İstanbul’da Can Holding’e yönelik yürütülen soruşturma kapsamında, “suç örgütü kurmak”, “vergi kaçakçılığı”, “dolandırıcılık” ve “kara para aklama” suçlamalarıyla 121 şirkete el konuldu, 10 şüpheli hakkında gözaltı kararı verildi. Küçükçekmece Cumhuriyet Başsavcılığı’nın başlattığı soruşturmada, Can Holding bünyesinde faaliyet gösteren şirketlerin suç işlemek amacıyla örgüt halinde hareket ettiği, nitelikli dolandırıcılık ve kaynağı belirsiz gelirlerin aklanmasına yönelik çok yönlü işlemler yürüttüğü öne sürüldü.
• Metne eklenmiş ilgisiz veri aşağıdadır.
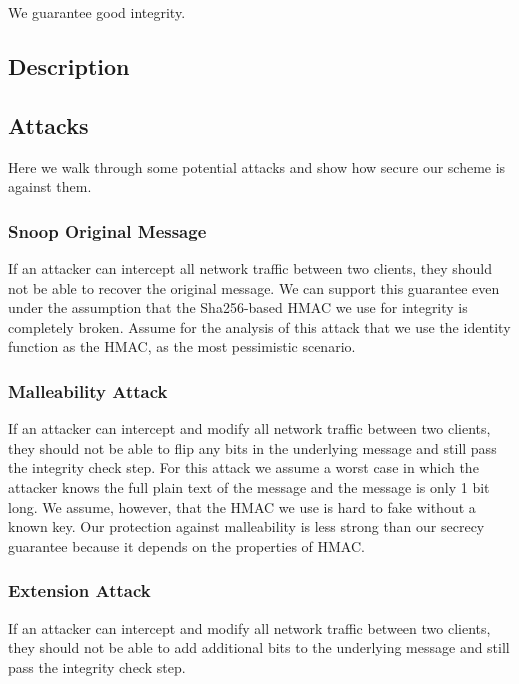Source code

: \documentclass[twocolumn]{article}
\begin{document}
We guarantee good integrity.

\subsection{Description}

\subsection{Attacks}
Here we walk through some potential attacks and show how secure our scheme is against them.

\subsubsection{Snoop Original Message}
If an attacker can intercept all network traffic between two clients, they should not be able to recover the original message.
We can support this guarantee even under the assumption that the Sha256-based HMAC we use for integrity is completely broken.
Assume for the analysis of this attack that we use the identity function as the HMAC, as the most pessimistic scenario.

\subsubsection{Malleability Attack}
If an attacker can intercept and modify all network traffic between two clients, they should not be able to flip any bits in the underlying message and still pass the integrity check step.
For this attack we assume a worst case in which the attacker knows the full plain text of the message and the message is only 1 bit long.
We assume, however, that the HMAC we use is hard to fake without a known key.
Our protection against malleability is less strong than our secrecy guarantee because it depends on the properties of HMAC.

\subsubsection{Extension Attack}
If an attacker can intercept and modify all network traffic between two clients, they should not be able to add additional bits to the underlying message and still pass the integrity check step.
\end{document}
MASAK RAPORLARIYLA ORTAYA ÇIKTI
Mali Suçları Araştırma Kurulu (MASAK) ve mali denetim birimlerinin raporlarına göre, holding bünyesindeki şirketlere kaynağı belirsiz yüksek miktarda para girişleri yapıldı. Bu paraların farklı şirketler arasında aktarılıp izlerinin gizlendiği, sahte belgelerle vergi yükümlülüğünün azaltıldığı tespit edildi. Soruşturma dosyasında, örgütün Kemal Can ve Mehmet Şakir Can liderliğinde hareket ettiği, çok sayıda şirket kurarak denetim mekanizmalarını zorlaştırdığı, yönetim kurullarındaki değişikliklerle sorumlulukları dağıtarak hukuki yaptırımlardan kaçmaya çalıştığı belirtildi. Ayrıca ticari faaliyeti bulunmayan şirketlerde gerçeği yansıtmayan sermaye artırımları yapıldığı, bu artırımların kaynağı olarak “ortaklara borçlar” hesabının gösterildiği, söz konusu paraların Varlık Barışı Kanunu kapsamında sisteme sokulduğu ifade edildi. Bu yöntemle suç gelirlerinin aklandığı iddia edildi.
STRATEJİK SEKTÖRLERE YATIRIM İDDİASI
Raporlarda, suç örgütünün yasa dışı kazançlarla eğitim, medya, finans ve enerji gibi stratejik sektörlerde şirket alımları ve yatırımlar yaptığı, bu yolla hem ekonomik gücünü artırmaya hem de kamuoyunda meşruiyet kazanmaya çalıştığı öne sürüldü.
Operasyon kapsamında 121 şirketin mal varlığına el konuldu ve Tasarruf Mevduatı Sigorta Fonu (TMSF) kayyum olarak atandı. Ayrıca 10 şüpheli hakkında gözaltı kararı çıkarıldı.